Люди любят декорацию, они и в истине видят одну эффектную сторону – сзади хоть трава не расти, а истинные истины только кубические, и все три измерения им необходимы.
Разумеется, есть отношения, по которым всеобщее важнее частного; личность, противодействующая всеобщему, попадает на глупое положение человека, бегущего с лестницы в то самое время, как густая колонна солдат подымается на нее; таковы личности тиранов, консерваторов, дураков и преступников. Но голову мне было бы жаль отрубить и злодею; расчет простой: если человеку отрубить голову, она никогда не вырастет; а всеобщее – как гидра лернская: тут срубили голову, а там две выросли.
Апостол Павел не говорит, что любовь справедлива, а говорит, что она милосерда, долготерпелива. Когда в тяжелую, в горькую минуту раскаяния я бегу к другу, я вовсе не справедливости хочу от него. Справедливость мне обязан дать квартальный, ежели он порядочный человек; от друга я жду не осуждения, не ругательства, не казни, а теплого участия и восстановления меня любовью, от него я жду, что он половину моей ноши возьмет на себя, что он скроет от меня свою чистоту.
Если я в человеке люблю только его идею, а не люблю человека, а люблю идею. Такую теоретическую симпатию можно иметь к книге, к художественному произведению; но с человеком я мало соединен общим признанием нескольких истин, тем более, что всякий несумасшедший должен признать истину.

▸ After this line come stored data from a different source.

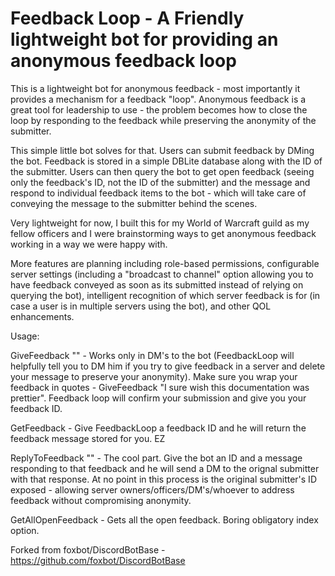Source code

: # Feedback Loop - A Friendly lightweight bot for providing an anonymous feedback loop

This is a lightweight bot for anonymous feedback - most importantly it provides a mechanism for
a feedback "loop". Anonymous feedback is a great tool for leadership to use - the problem becomes 
how to close the loop by responding to the feedback while preserving the anonymity of the submitter. 

This simple little bot solves for that. Users can submit feedback by DMing the bot. Feedback is stored in 
a simple DBLite database along with the ID of the submitter. Users can then query the bot to get open feedback 
(seeing only the feedback's ID, not the ID of the submitter) and the message and respond to individual feedback items 
to the bot - which will take care of conveying the message to the submitter behind the scenes. 

Very lightweight for now, I built this for my World of Warcraft guild as my fellow officers and I were brainstorming ways to
get anonymous feedback working in a way we were happy with. 

More features are planning including role-based permissions, configurable server settings (including a "broadcast to channel" option 
allowing you to have feedback conveyed as soon as its submitted instead of relying on querying the bot), intelligent recognition of which server feedback is for (in
case a user is in multiple servers using the bot), and other QOL enhancements. 

Usage: 

GiveFeedback "<Your Feedback Here>" - Works only in DM's to the bot (FeedbackLoop will helpfully tell you to DM him if you try to give feedback in a server and delete your message to preserve your anonymity). Make sure you wrap your feedback in quotes - GiveFeedback "I sure wish this documentation was prettier". Feedback loop will confirm your submission and give you your feedback ID. 

GetFeedback <ID> - Give FeedbackLoop a feedback ID and he will return the feedback message stored for you. EZ
  
ReplyToFeedback <ID> "<Feedback Response>" - The cool part. Give the bot an ID and a message responding to that feedback and he will send a DM to the orignal submitter with that response. At no point in this process is the original submitter's ID exposed - allowing server owners/officers/DM's/whoever to address feedback without compromising anonymity. 
  
GetAllOpenFeedback - Gets all the open feedback. Boring obligatory index option. 

Forked from foxbot/DiscordBotBase - https://github.com/foxbot/DiscordBotBase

Если б достаточно было одного отвлеченного согласия мыслей, то все умные люди были бы друзья. Не только ума недостаточно для сближения, но даже гения: я могу благоговеть перед Гёте – но что бы мы с ним стали делать, если б жизнь свела нас? Не всякому дан свыше талант быть Эккерманом или Лас-Казом.

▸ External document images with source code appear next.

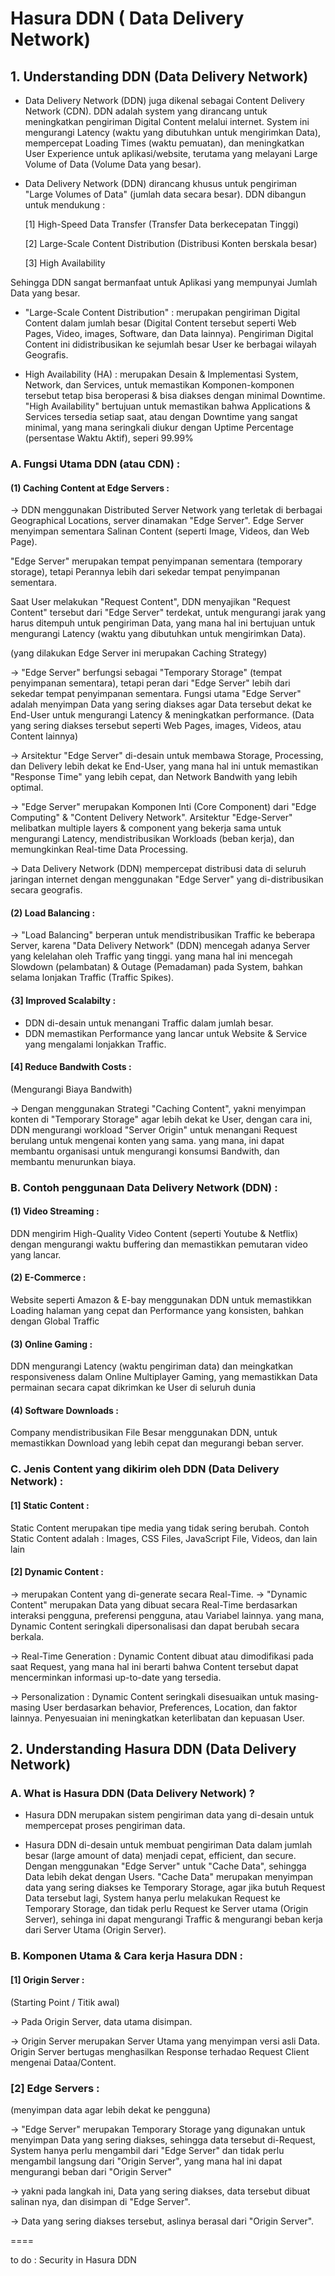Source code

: # Hasura DDN ( Data Delivery Network)

## 1. Understanding DDN (Data Delivery Network)

- Data Delivery Network (DDN) juga dikenal sebagai Content Delivery Network (CDN).
DDN adalah system yang dirancang untuk meningkatkan pengiriman Digital Content melalui internet.
System ini mengurangi Latency (waktu yang dibutuhkan untuk mengirimkan Data), mempercepat Loading Times (waktu pemuatan), dan meningkatkan User Experience untuk aplikasi/website, terutama yang melayani Large Volume of Data (Volume Data yang besar).

- Data Delivery Network (DDN) dirancang khusus untuk pengiriman "Large Volumes of Data" (jumlah data secara besar).
DDN dibangun untuk mendukung :

  [1] High-Speed Data Transfer (Transfer Data berkecepatan Tinggi)
  
  [2] Large-Scale Content Distribution (Distribusi Konten berskala besar)
  
  [3] High Availability

Sehingga DDN sangat bermanfaat untuk Aplikasi yang mempunyai Jumlah Data yang besar.

- "Large-Scale Content Distribution" : 
merupakan pengiriman Digital Content dalam jumlah besar (Digital Content tersebut seperti Web Pages, Video, images, Software, dan Data lainnya).
Pengiriman Digital Content ini didistribusikan ke sejumlah besar User ke berbagai wilayah Geografis.

- High Availability (HA) :
merupakan Desain & Implementasi System, Network, dan Services, 
untuk memastikan Komponen-komponen tersebut tetap bisa beroperasi & bisa diakses dengan minimal Downtime.
"High Availability" bertujuan untuk memastikan bahwa Applications & Services tersedia setiap saat, atau dengan Downtime yang sangat minimal,
yang mana seringkali diukur dengan Uptime Percentage (persentase Waktu Aktif), seperi 99.99% 

### A. Fungsi Utama DDN (atau CDN) : 
#### (1) Caching Content at Edge Servers :

-> DDN menggunakan Distributed Server Network yang terletak di berbagai Geographical Locations, server dinamakan "Edge Server".
Edge Server menyimpan sementara Salinan Content (seperti Image, Videos, dan Web Page).

"Edge Server" merupakan tempat penyimpanan sementara (temporary storage), tetapi Perannya lebih dari sekedar tempat penyimpanan sementara.

Saat User melakukan "Request Content", DDN menyajikan "Request Content" tersebut dari "Edge Server" terdekat, untuk mengurangi jarak yang harus ditempuh untuk pengiriman Data, yang mana hal ini bertujuan untuk mengurangi Latency (waktu yang dibutuhkan untuk mengirimkan Data).

(yang dilakukan Edge Server ini merupakan Caching Strategy)


-> "Edge Server" berfungsi sebagai "Temporary Storage" (tempat penyimpanan sementara),
tetapi peran dari "Edge Server" lebih dari sekedar tempat penyimpanan sementara.
Fungsi utama "Edge Server" adalah menyimpan Data yang sering diakses agar Data tersebut dekat ke End-User untuk mengurangi Latency & meningkatkan performance.
(Data yang sering diakses tersebut seperti Web Pages, images, Videos, atau Content lainnya)

-> Arsitektur "Edge Server" di-desain untuk membawa Storage, Processing, dan Delivery lebih dekat ke End-User, yang mana hal ini untuk memastikan "Response Time" yang lebih cepat, dan Network Bandwith yang lebih optimal.

-> "Edge Server" merupakan Komponen Inti (Core Component) dari "Edge Computing" & "Content Delivery Network".
Arsitektur "Edge-Server" melibatkan multiple layers & component yang bekerja sama untuk mengurangi Latency, mendistribusikan Workloads (beban kerja), dan memungkinkan Real-time Data Processing.

-> Data Delivery Network (DDN) mempercepat distribusi data di seluruh jaringan internet dengan menggunakan "Edge Server" yang di-distribusikan secara geografis.

#### (2) Load Balancing : 

-> "Load Balancing" berperan untuk mendistribusikan Traffic ke beberapa Server,
karena "Data Delivery Network" (DDN) mencegah adanya Server yang kelelahan oleh Traffic yang tinggi.
yang mana hal ini mencegah Slowdown (pelambatan) & Outage (Pemadaman) pada System, bahkan selama lonjakan Traffic (Traffic Spikes). 


#### {3] Improved Scalabilty :

- DDN di-desain untuk menangani Traffic dalam jumlah besar.
- DDN memastikan Performance yang lancar untuk Website & Service yang mengalami lonjakkan Traffic.

#### [4] Reduce Bandwith Costs :

(Mengurangi Biaya Bandwith)

-> Dengan menggunakan Strategi "Caching Content", yakni menyimpan konten di "Temporary Storage" agar lebih dekat ke User,
dengan cara ini, DDN mengurangi workload "Server Origin" untuk menangani Request berulang untuk mengenai konten yang sama.
yang mana, ini dapat membantu organisasi untuk mengurangi konsumsi Bandwith, dan membantu menurunkan biaya.

### B. Contoh penggunaan Data Delivery Network (DDN) :

#### (1) Video Streaming :
DDN mengirim High-Quality Video Content (seperti Youtube & Netflix) dengan mengurangi waktu buffering dan memastikkan pemutaran video yang lancar.

#### (2) E-Commerce :
Website seperti Amazon & E-bay menggunakan DDN untuk memastikkan Loading halaman yang cepat dan Performance yang konsisten, bahkan dengan Global Traffic

#### (3) Online Gaming :
DDN mengurangi Latency (waktu pengiriman data) dan meingkatkan responsiveness dalam Online Multiplayer Gaming, yang memastikkan Data permainan secara capat dikrimkan ke User di seluruh dunia

#### (4) Software Downloads :
Company mendistribusikan File Besar menggunakan DDN,
untuk memastikkan Download yang lebih cepat dan megurangi beban server.


### C. Jenis Content yang dikirim oleh DDN (Data Delivery Network) :

#### [1] Static Content :

Static Content merupakan tipe media yang tidak sering berubah.
Contoh Static Content adalah : Images, CSS Files, JavaScript File, Videos, dan lain lain

#### [2] Dynamic Content :

-> merupakan Content yang di-generate secara Real-Time.
-> "Dynamic Content" merupakan Data yang dibuat secara Real-Time berdasarkan interaksi pengguna, preferensi pengguna, atau Variabel lainnya.
yang mana, Dynamic Content seringkali dipersonalisasi dan dapat berubah secara berkala.

-> Real-Time Generation :
Dynamic Content dibuat atau dimodifikasi pada saat Request,
yang mana hal ini berarti bahwa Content tersebut dapat mencerminkan informasi up-to-date yang tersedia.

-> Personalization :
Dynamic Content seringkali disesuaikan untuk masing-masing User berdasarkan behavior, Preferences, Location, dan faktor lainnya.
Penyesuaian ini meningkatkan keterlibatan dan kepuasan User.


## 2. Understanding Hasura DDN (Data Delivery Network)

### A. What is Hasura DDN (Data Delivery Network) ?

- Hasura DDN merupakan sistem pengiriman data yang di-desain untuk mempercepat proses pengiriman data.

- Hasura DDN di-desain untuk membuat pengiriman Data dalam jumlah besar (large amount of data) menjadi cepat, efficient, dan secure.
Dengan menggunakan "Edge Server" untuk "Cache Data", sehingga Data lebih dekat dengan Users.
"Cache Data" merupakan menyimpan data yang sering diakses ke Temporary Storage, agar jika butuh Request Data tersebut lagi, System hanya perlu melakukan Request ke Temporary Storage, dan tidak perlu Request ke Server utama (Origin Server), sehinga ini dapat mengurangi Traffic & mengurangi beban kerja dari Server Utama (Origin Server).

### B. Komponen Utama & Cara kerja Hasura DDN : 

#### [1] Origin Server :
(Starting Point / Titik awal)

-> Pada Origin Server, data utama disimpan.

-> Origin Server merupakan Server Utama yang menyimpan versi asli Data.
Origin Server bertugas menghasilkan Response terhadao Request Client mengenai Dataa/Content.

### [2] Edge Servers :
(menyimpan data agar lebih dekat ke pengguna)

-> "Edge Server" merupakan Temporary Storage yang digunakan untuk menyimpan Data yang sering diakses, sehingga data tersebut di-Request, System hanya perlu mengambil dari "Edge Server" dan tidak perlu mengambil langsung dari "Origin Server",
yang mana hal ini dapat mengurangi beban dari "Origin Server"

-> yakni pada langkah ini, Data yang sering diakses, data tersebut dibuat salinan nya, dan disimpan di "Edge Server".

-> Data yang sering diakses tersebut, aslinya berasal dari "Origin Server".

====

to do :
Security in Hasura DDN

Справедливость – высшее достоинство судьи, но судья перестает быть человеком, пока он сидит на судейском стуле; он непогрешающий орган законодательства, он язык, но не он разум, не он воля, разум – закон. Чем более он верит, что он судья, что преступник подсудимый, что в законе решено трудное уравнение прошедших событий с грядущими истязаниями, тем незыблемее должна быть его справедливость.
Когда люди не были так разборчивы, как теперь, и были полны наивной веры, они без малейшего раздумья водили на казнь во имя всякой идеи и во имя всякого убеждения. За что погибли тысячи и тысячи еретиков? За то, что одни уверяли, что 2 х 2 три, а другие твердо знали, что 2 х 2 пять, и жарили за это целыми стадами честных испанцев, немцев, голландцев, и неумытные судьи, возвращаясь домой, говорили: «Что делать: справедливость выше всего, pereat mundus et fiat justitia», – и кротко засыпали с чистой совестью на мягких подушках, забывая запах подожженного мяса[69].